A body of unknown mass is attached to an ideal spring with force constant 120N/m in the arrangement shown in Figure
-SP2. It is found to vibrate with a frequency of 6.00Hz. Find a) the period b) the angular frequency and c) mass of the
body.
To find the period, angular frequency, and mass of the body, we can use the formula for the frequency of oscillation of a mass-spring system:
f = 1 / T
where f is the frequency and T is the period. Rearranging this equation, we can solve for T:
T = 1 / f
a) To find the period, we can substitute the given frequency into the equation:
T = 1 / 6.00 Hz
T ≈ 0.1667 s
So, the period of the vibration is approximately 0.1667 seconds.
b) The angular frequency (ω) of the oscillation can be calculated using the formula:
ω = 2πf
where f is the frequency.

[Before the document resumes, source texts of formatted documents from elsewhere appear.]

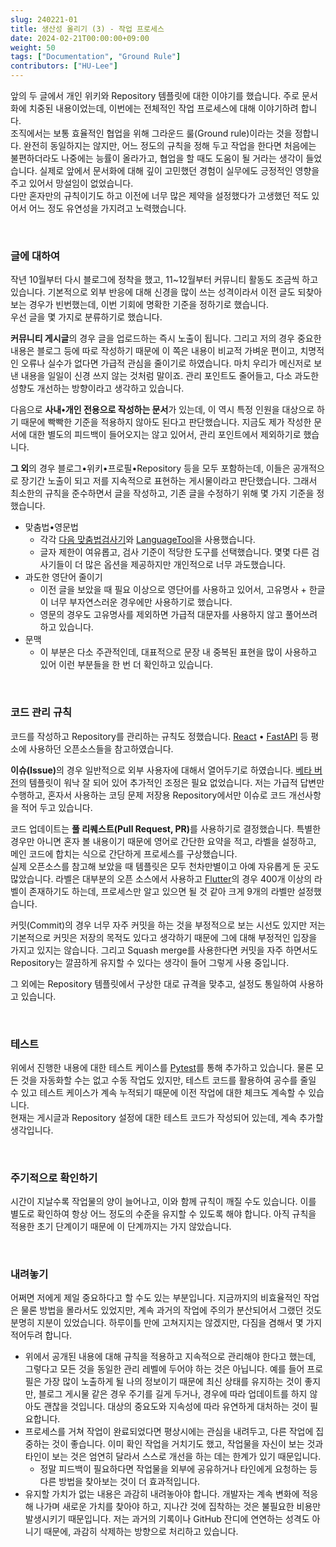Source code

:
 ```yaml
---
slug: 240221-01
title: 생산성 올리기 (3) - 작업 프로세스
date: 2024-02-21T00:00:00+09:00
weight: 50
tags: ["Documentation", "Ground Rule"]
contributors: ["HU-Lee"]
---
```


앞의 두 글에서 개인 위키와 Repository 템플릿에 대한 이야기를 했습니다. 주로 문서화에 치중된 내용이었는데, 이번에는 전체적인 작업 프로세스에 대해 이야기하려 합니다.  
조직에서는 보통 효율적인 협업을 위해 그라운드 룰(<span class="exclude">Ground rule</span>)이라는 것을 정합니다. 완전히 동일하지는 않지만, 어느 정도의 규칙을 정해 두고 작업을 한다면 처음에는 불편하더라도 나중에는 능률이 올라가고, 협업을 할 때도 도움이 될 거라는 생각이 들었습니다. 실제로 앞에서 문서화에 대해 깊이 고민했던 경험이 실무에도 긍정적인 영향을 주고 있어서 망설임이 없었습니다.  
다만 혼자만의 규칙이기도 하고 이전에 너무 많은 제약을 설정했다가 고생했던 적도 있어서 어느 정도 유연성을 가지려고 노력했습니다.

<br>

### 글에 대하여

작년 10월부터 다시 블로그에 정착을 했고, 11~12월부터 커뮤니티 활동도 조금씩 하고 있습니다. 기본적으로 외부 반응에 대해 신경을 많이 쓰는 성격이라서 이전 글도 되찾아 보는 경우가 빈번했는데, 이번 기회에 명확한 기준을 정하기로 했습니다.  
우선 글을 몇 가지로 분류하기로 했습니다.

**커뮤니티 게시글**의 경우 글을 업로드하는 즉시 노출이 됩니다. 그리고 저의 경우 중요한 내용은 블로그 등에 따로 작성하기 때문에 이 쪽은 내용이 비교적 가벼운 편이고, 치명적인 오류나 실수가 없다면 가급적 관심을 줄이기로 하였습니다. 마치 우리가 메신저로 보낸 내용을 일일이 신경 쓰지 않는 것처럼 말이죠. 관리 포인트도 줄어들고, 다소 과도한 성향도 개선하는 방향이라고 생각하고 있습니다.

다음으로 **사내•개인 전용으로 작성하는 문서**가 있는데, 이 역시 특정 인원을 대상으로 하기 때문에 빡빡한 기준을 적용하지 않아도 된다고 판단했습니다. 지금도 제가 작성한 문서에 대한 별도의 피드백이 들어오지는 않고 있어서, 관리 포인트에서 제외하기로 했습니다.

**그 외**의 경우 블로그•위키•프로필•Repository 등을 모두 포함하는데, 이들은 공개적으로 장기간 노출이 되고 저를 지속적으로 표현하는 게시물이라고 판단했습니다. 그래서 최소한의 규칙을 준수하면서 글을 작성하고, 기존 글을 수정하기 위해 몇 가지 기준을 정했습니다.

- 맞춤법•영문법
  - 각각 [다음 맞춤법검사기](https://alldic.daum.net/grammar_checker.do)와 [LanguageTool](https://languagetool.org/)을 사용했습니다.
  - 글자 제한이 여유롭고, 검사 기준이 적당한 도구를 선택했습니다. 몇몇 다른 검사기들이 더 많은 옵션을 제공하지만 개인적으로 너무 과도했습니다.
- 과도한 영단어 줄이기
  - 이전 글을 보았을 때 필요 이상으로 영단어를 사용하고 있어서, 고유명사 + 한글이 너무 부자연스러운 경우에만 사용하기로 했습니다.
  - 영문의 경우도 고유명사를 제외하면 가급적 대문자를 사용하지 않고 풀어쓰려 하고 있습니다.
- 문맥
  - 이 부분은 다소 주관적인데, 대표적으로 문장 내 중복된 표현을 많이 사용하고 있어 이런 부분들을 한 번 더 확인하고 있습니다.

<br>

### 코드 관리 규칙

코드를 작성하고 Repository를 관리하는 규칙도 정했습니다. [React] • [FastAPI] 등 평소에 사용하던 오픈소스들을 참고하였습니다.

<b>이슈(<span class="exclude">Issue</span>)</b>의 경우 일반적으로 외부 사용자에 대해서 열어두기로 하였습니다. [베타 버전]의 템플릿이 워낙 잘 되어 있어 추가적인 조정은 필요 없었습니다. 저는 가급적 답변만 수행하고, 혼자서 사용하는 코딩 문제 저장용 Repository에서만 이슈로 코드 개선사항을 적어 두고 있습니다.

코드 업데이트는 <b>풀 리퀘스트(<span class="exclude">Pull Request, PR</span>)</b>를 사용하기로 결정했습니다. 특별한 경우만 아니면 혼자 볼 내용이기 때문에 영어로 간단한 요약을 적고, 라벨을 설정하고, 메인 코드에 합치는 식으로 간단하게 프로세스를 구상했습니다.  
실제 오픈소스를 참고해 보았을 때 템플릿은 모두 천차만별이고 아예 자유롭게 둔 곳도 많았습니다. 라벨은 대부분의 오픈 소스에서 사용하고 [Flutter]의 경우 400개 이상의 라벨이 존재하기도 하는데, 프로세스만 알고 있으면 될 것 같아 크게 9개의 라벨만 설정했습니다.

<span class="exclude">커밋(Commit)</span>의 경우 너무 자주 커밋을 하는 것을 부정적으로 보는 시선도 있지만 저는 기본적으로 커밋은 저장의 목적도 있다고 생각하기 때문에 그에 대해 부정적인 입장을 가지고 있지는 않습니다. 그리고 <span class="exclude">Squash merge</span>를 사용한다면 커밋을 자주 하면서도 Repository는 깔끔하게 유지할 수 있다는 생각이 들어 그렇게 사용 중입니다.

그 외에는 Repository 템플릿에서 구상한 대로 규격을 맞추고, 설정도 통일하여 사용하고 있습니다.

<br>

### 테스트

위에서 진행한 내용에 대한 테스트 케이스를 [Pytest]를 통해 추가하고 있습니다. 물론 모든 것을 자동화할 수는 없고 수동 작업도 있지만, 테스트 코드를 활용하여 공수를 줄일 수 있고 테스트 케이스가 계속 누적되기 때문에 이전 작업에 대한 체크도 계속할 수 있습니다.  
현재는 게시글과 Repository 설정에 대한 테스트 코드가 작성되어 있는데, 계속 추가할 생각입니다.

<br>

### 주기적으로 확인하기

시간이 지날수록 작업물의 양이 늘어나고, 이와 함께 규칙이 깨질 수도 있습니다. 이를 별도로 확인하여 항상 어느 정도의 수준을 유지할 수 있도록 해야 합니다. 아직 규칙을 적용한 초기 단계이기 때문에 이 단계까지는 가지 않았습니다.

<br>

### 내려놓기

어쩌면 저에게 제일 중요하다고 할 수도 있는 부분입니다. 지금까지의 비효율적인 작업은 물론 방법을 몰라서도 있었지만, 계속 과거의 작업에 주의가 분산되어서 그랬던 것도 분명히 지분이 있었습니다. 하루이틀 만에 고쳐지지는 않겠지만, 다짐을 겸해서 몇 가지 적어두려 합니다.

- 위에서 공개된 내용에 대해 규칙을 적용하고 지속적으로 관리해야 한다고 했는데, 그렇다고 모든 것을 동일한 관리 레벨에 두어야 하는 것은 아닙니다. 예를 들어 프로필은 가장 많이 노출하게 될 나의 정보이기 때문에 최신 상태를 유지하는 것이 좋지만, 블로그 게시물 같은 경우 주기를 길게 두거나, 경우에 따라 업데이트를 하지 않아도 괜찮을 것입니다. 대상의 중요도와 지속성에 따라 유연하게 대처하는 것이 필요합니다.
- 프로세스를 거쳐 작업이 완료되었다면 평상시에는 관심을 내려두고, 다른 작업에 집중하는 것이 좋습니다. 이미 확인 작업을 거치기도 했고, 작업물을 자신이 보는 것과 타인이 보는 것은 엄연히 달라서 스스로 개선을 하는 데는 한계가 있기 때문입니다.
  - 정말 피드백이 필요하다면 작업물을 외부에 공유하거나 타인에게 요청하는 등 다른 방법을 찾아보는 것이 더 효과적입니다.
- 유지할 가치가 없는 내용은 과감히 내려놓아야 합니다. 개발자는 계속 변화에 적응해 나가며 새로운 가치를 찾아야 하고, 지나간 것에 집착하는 것은 불필요한 비용만 발생시키기 때문입니다. 저는 과거의 기록이나 GitHub 잔디에 연연하는 성격도 아니기 때문에, 과감히 삭제하는 방향으로 처리하고 있습니다.

[React]: https://github.com/facebook/react
[FastAPI]: https://github.com/tiangolo/fastapi
[Flutter]: https://github.com/flutter/flutter/labels
[베타 버전]: https://docs.github.com/ko/communities/using-templates-to-encourage-useful-issues-and-pull-requests/configuring-issue-templates-for-your-repository#creating-issue-forms
[Pytest]: https://docs.pytest.org/en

Substituting the given frequency, we have:
ω = 2π * 6.00 Hz
ω ≈ 37.7 rad/s
So, the angular frequency of the vibration is approximately 37.7 radians per second.
c) To find the mass of the body, we can use the formula for the natural angular frequency (ω₀) of a mass-spring system:
ω₀ = √(k / m)
where k is the force constant of the spring and m is the mass. Rearranging this equation, we can solve for m:
m = k / ω₀²
Substituting the given force constant (k = 120 N/m) and the calculated angular frequency (ω₀ = 37.7 rad/s), we have:
m = 120 N/m / (37.7 rad/s)²
m ≈ 0.087 kg
So, the mass of the body is approximately 0.087 kilograms.